Wow… I cannot begin to describe how much I needed this. I had severe postpartum depression immediately following the birth of my daughter. And it’s taken me over a year to fully bond with her, to grow into motherhood, to heal, and to be the mother I always dreamt of being. There is so much I could say… I could fill pages and pages with the details of our story… but suffice it to say that even though I never chose PPD, and even though I did everything I possibly could to fight it as soon as possible and as hard as I could, I still feel so much guilt. I’m terrified that my daughter will be irreparably damaged mentally and emotionally because of how much I struggled during the first year, and especially the first six months, of her life. I’m so afraid that we will never have the relationship I long for with her because of how messed up I was for all of those weeks and months. It’s like I needed someone to remind me that even though I was the one with ppd, it wasn’t my fault. Thank you for this, from the depths of my heart.
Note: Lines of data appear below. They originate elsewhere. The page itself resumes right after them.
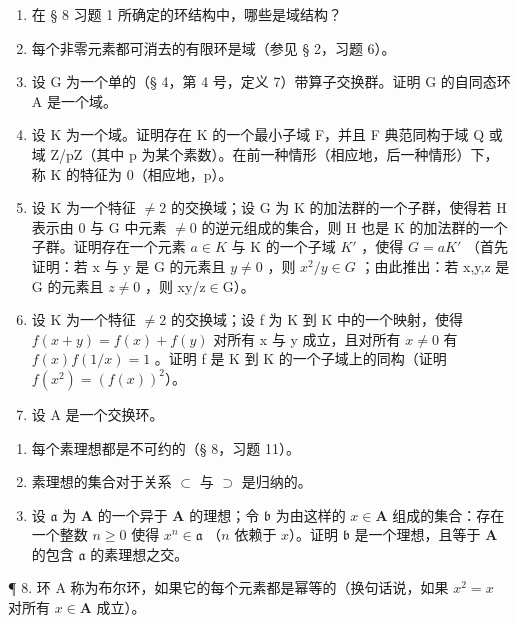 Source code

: \BourbakiExercisesSection

\begin{enumerate}
\def\labelenumi{\arabic{enumi}.}
\item
  在 § 8 习题 1 所确定的环结构中，哪些是域结构？
\item
  每个非零元素都可消去的有限环是域（参见 § 2，习题 6）。
\item
  设 G 为一个单的（§ 4，第 4 号，定义 7）带算子交换群。证明 G 的自同态环 A 是一个域。
\item
  设 K 为一个域。证明存在 K 的一个最小子域 F，并且 F 典范同构于域 Q 或域 Z/pZ（其中 p 为某个素数）。在前一种情形（相应地，后一种情形）下，称 K 的特征为 0（相应地，p）。
\item
  设 K 为一个特征 \(\neq2\) 的交换域；设 G 为 K 的加法群的一个子群，使得若 H 表示由 0 与 G 中元素 \(\neq0\) 的逆元组成的集合，则 H 也是 K 的加法群的一个子群。证明存在一个元素 \(a\in K\) 与 K 的一个子域 \(K'\) ，使得 \(G=aK'\) （首先证明：若 x 与 y 是 G 的元素且 \(y\neq0\) ，则 \(x^{2}/y\in G\) ；由此推出：若 x,y,z 是 G 的元素且 \(z\neq0\) ，则 xy/z\ensuremath{\in}G）。
\item
  设 K 为一个特征 \(\neq2\) 的交换域；设 f 为 K 到 K 中的一个映射，使得 \(f(x+y)=f(x)+f(y)\) 对所有 x 与 y 成立，且对所有 \(x\neq0\) 有 \(f(x)f(1/x)=1\) 。证明 f 是 K 到 K 的一个子域上的同构（证明 \(f(x^{2})=(f(x))^{2}\)）。
\item
  设 A 是一个交换环。
\end{enumerate}

\begin{enumerate}
\def\labelenumi{(\alph{enumi})}
\item
  每个素理想都是不可约的（§ 8，习题 11）。
\item
  素理想的集合对于关系 \(\subset\) 与 \(\supset\) 是归纳的。
\item
  设 \(\mathfrak{a}\) 为 \(\mathbf{A}\) 的一个异于 \(\mathbf{A}\) 的理想；令 \(\mathfrak{b}\) 为由这样的 \(x \in \mathbf{A}\) 组成的集合：存在一个整数 \(n \geqslant 0\) 使得 \(x^n \in \mathfrak{a}\) （\(n\) 依赖于 \(x\)）。证明 \(\mathfrak{b}\) 是一个理想，且等于 \(\mathbf{A}\) 的包含 \(\mathfrak{a}\) 的素理想之交。
\end{enumerate}

¶ 8. 环 A 称为布尔环，如果它的每个元素都是幂等的（换句话说，如果 \(x^2 = x\) 对所有 \(x \in \mathbf{A}\) 成立）。


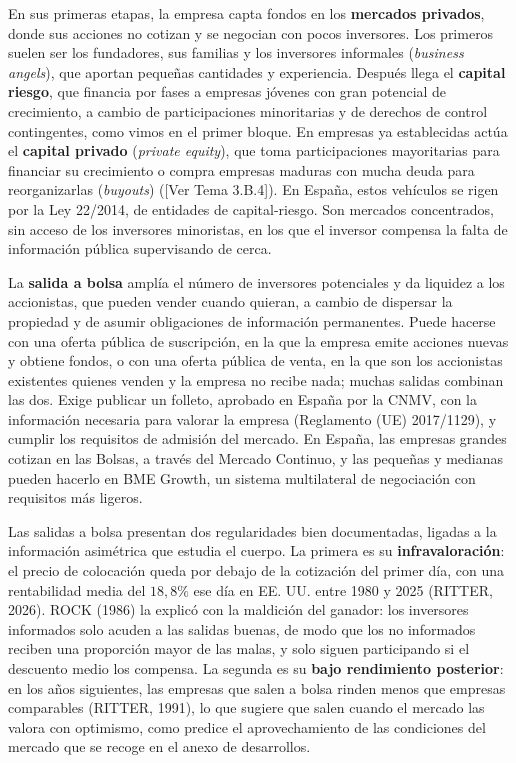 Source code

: \documentclass[10pt,a4paper]{article}
\newcommand{\authorfont}[1]{{\fontfamily{EBGaramond-TLF}\selectfont #1}}
\newcounter{anexo}
\begin{document}
En sus primeras etapas, la empresa capta fondos en los \textbf{mercados privados}, donde sus acciones no cotizan y se negocian con pocos inversores. Los primeros suelen ser los fundadores, sus familias y los inversores informales (\textit{business angels}), que aportan pequeñas cantidades y experiencia. Después llega el \textbf{capital riesgo}, que financia por fases a empresas jóvenes con gran potencial de crecimiento, a cambio de participaciones minoritarias y de derechos de control contingentes, como vimos en el primer bloque. En empresas ya establecidas actúa el \textbf{capital privado} (\textit{private equity}), que toma participaciones mayoritarias para financiar su crecimiento o compra empresas maduras con mucha deuda para reorganizarlas (\textit{buyouts}) ([\authorfont{Ver Tema 3.B.4}]). En España, estos vehículos se rigen por la Ley 22/2014, de entidades de capital-riesgo. Son mercados concentrados, sin acceso de los inversores minoristas, en los que el inversor compensa la falta de información pública supervisando de cerca.

La \textbf{salida a bolsa} amplía el número de inversores potenciales y da liquidez a los accionistas, que pueden vender cuando quieran, a cambio de dispersar la propiedad y de asumir obligaciones de información permanentes. Puede hacerse con una oferta pública de suscripción, en la que la empresa emite acciones nuevas y obtiene fondos, o con una oferta pública de venta, en la que son los accionistas existentes quienes venden y la empresa no recibe nada; muchas salidas combinan las dos. Exige publicar un folleto, aprobado en España por la CNMV, con la información necesaria para valorar la empresa (Reglamento (UE) 2017/1129), y cumplir los requisitos de admisión del mercado. En España, las empresas grandes cotizan en las Bolsas, a través del Mercado Continuo, y las pequeñas y medianas pueden hacerlo en BME Growth, un sistema multilateral de negociación con requisitos más ligeros.

Las salidas a bolsa presentan dos regularidades bien documentadas, ligadas a la información asimétrica que estudia el cuerpo. La primera es su \textbf{infravaloración}: el precio de colocación queda por debajo de la cotización del primer día, con una rentabilidad media del $18,8\%$ ese día en EE. UU. entre 1980 y 2025 (RITTER, 2026). ROCK (1986) la explicó con la maldición del ganador: los inversores informados solo acuden a las salidas buenas, de modo que los no informados reciben una proporción mayor de las malas, y solo siguen participando si el descuento medio los compensa. La segunda es su \textbf{bajo rendimiento posterior}: en los años siguientes, las empresas que salen a bolsa rinden menos que empresas comparables (RITTER, 1991), lo que sugiere que salen cuando el mercado las valora con optimismo, como predice el aprovechamiento de las condiciones del mercado que se recoge en el anexo de desarrollos.
\end{document}
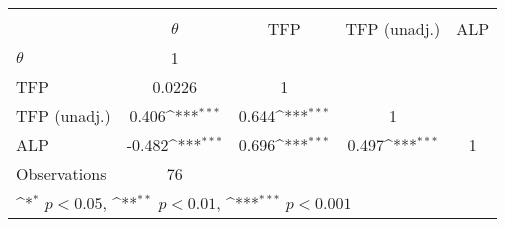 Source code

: {
\def\sym#1{\ifmmode^{#1}\else\(^{#1}\)\fi}
\begin{tabular}{l*{4}{c}}
\toprule
                &\multicolumn{4}{c}{}                                                       \\
                & $\theta$         &      TFP         &TFP (unadj.)         &      ALP         \\
\midrule
$\theta$        &        1         &                  &                  &                  \\
TFP             &   0.0226         &        1         &                  &                  \\
TFP (unadj.)    &    0.406\sym{***}&    0.644\sym{***}&        1         &                  \\
ALP             &   -0.482\sym{***}&    0.696\sym{***}&    0.497\sym{***}&        1         \\
\midrule
Observations    &       76         &                  &                  &                  \\
\bottomrule
\multicolumn{5}{l}{\footnotesize \sym{*} \(p<0.05\), \sym{**} \(p<0.01\), \sym{***} \(p<0.001\)}\\
\end{tabular}
}

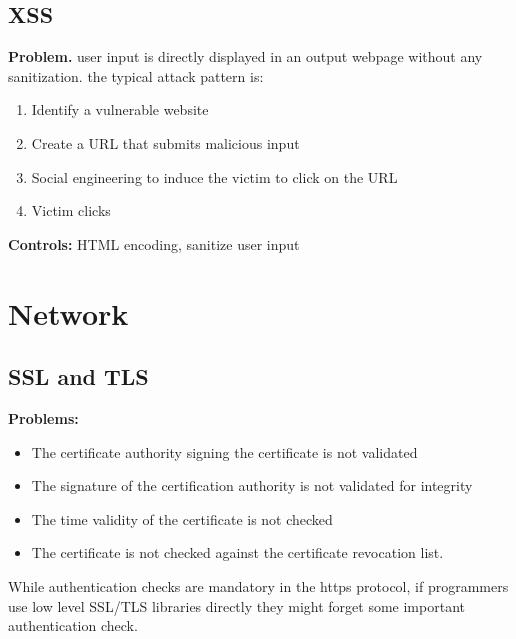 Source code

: \documentclass[10pt,a4paper]{book}
\begin{document}
\section{XSS}
\textbf{Problem.} user input is directly displayed in an output webpage without any sanitization. the typical attack pattern is:
\begin{enumerate}
\item Identify a vulnerable website
\item Create a URL that submits malicious input
\item Social engineering to induce the victim to click on the URL
\item Victim clicks
\end{enumerate}
\textbf{Controls:} HTML encoding, sanitize user input
\chapter{Network}
\section{SSL and TLS}
\textbf{Problems:}
\begin{itemize}
\item The certificate authority signing the certificate is not validated
\item The signature of the certification authority is not validated for integrity
\item The time validity of the certificate is not checked
\item The certificate is not checked against the certificate revocation list.
\end{itemize}
While authentication checks are mandatory in the https protocol, if programmers use low level SSL/TLS libraries directly they might forget some important authentication check.
\end{document}
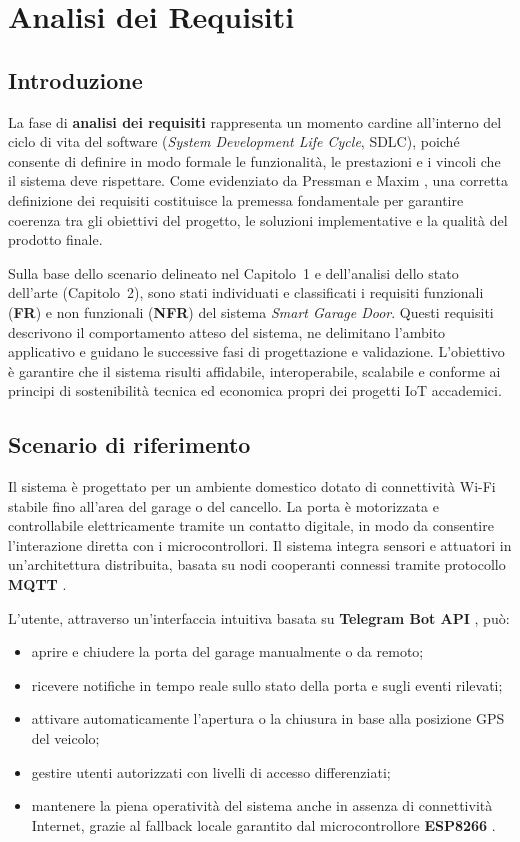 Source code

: \chapter{Analisi dei Requisiti}

\section{Introduzione}
La fase di \textbf{analisi dei requisiti} rappresenta un momento cardine all’interno del ciclo di vita del software (\textit{System Development Life Cycle}, SDLC), poiché consente di definire in modo formale le funzionalità, le prestazioni e i vincoli che il sistema deve rispettare.  
Come evidenziato da Pressman e Maxim \cite{Pressman2019}, una corretta definizione dei requisiti costituisce la premessa fondamentale per garantire coerenza tra gli obiettivi del progetto, le soluzioni implementative e la qualità del prodotto finale.

Sulla base dello scenario delineato nel Capitolo~1 e dell’analisi dello stato dell’arte (Capitolo~2), sono stati individuati e classificati i requisiti funzionali (\textbf{FR}) e non funzionali (\textbf{NFR}) del sistema \textit{Smart Garage Door}.  
Questi requisiti descrivono il comportamento atteso del sistema, ne delimitano l’ambito applicativo e guidano le successive fasi di progettazione e validazione.  
L’obiettivo è garantire che il sistema risulti affidabile, interoperabile, scalabile e conforme ai principi di sostenibilità tecnica ed economica propri dei progetti IoT accademici.

\section{Scenario di riferimento}
Il sistema è progettato per un ambiente domestico dotato di connettività Wi-Fi stabile fino all’area del garage o del cancello.  
La porta è motorizzata e controllabile elettricamente tramite un contatto digitale, in modo da consentire l’interazione diretta con i microcontrollori.  
Il sistema integra sensori e attuatori in un’architettura distribuita, basata su nodi cooperanti connessi tramite protocollo \textbf{MQTT} \cite{MQTTspec}.  

L’utente, attraverso un’interfaccia intuitiva basata su \textbf{Telegram Bot API} \cite{TelegramAPI}, può:
\begin{itemize}
    \item aprire e chiudere la porta del garage manualmente o da remoto;
    \item ricevere notifiche in tempo reale sullo stato della porta e sugli eventi rilevati;
    \item attivare automaticamente l’apertura o la chiusura in base alla posizione GPS del veicolo;
    \item gestire utenti autorizzati con livelli di accesso differenziati;
    \item mantenere la piena operatività del sistema anche in assenza di connettività Internet, grazie al fallback locale garantito dal microcontrollore \textbf{ESP8266} \cite{ESP8266}.
\end{itemize}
I’m glad you found it helpful, Alice! And I’m glad you’re on the other side now. That must have been so, so hard.
I want to add that another thing that can massively affect a child’s attachment styles is their school environment, especially if it’s toxic.
This had a huge role in my psyche, both as a Christian and as a person. You’re exposed there at least as much as you’re exposed with your family and you’re in for some massive cognitive dissonance if you’re rotating between two very different environments with very different auras and no proper understanding of psychology or healthy coping mechanisms…or words or confidence that you can be honest with others about what’s going on with you and how you’re being affected.
Yes! So much so. Absolutely.
Really liked this post and the one with the overview of the attachment styles. Am thinking about my youngest, who sometimes shows anxious attachment in a family with securely attached parents and two older siblings. Not sure why…unless if has something to do with being practically blind until 2.5 before we found out about his vision loss, got glasses, visions therapy, etc.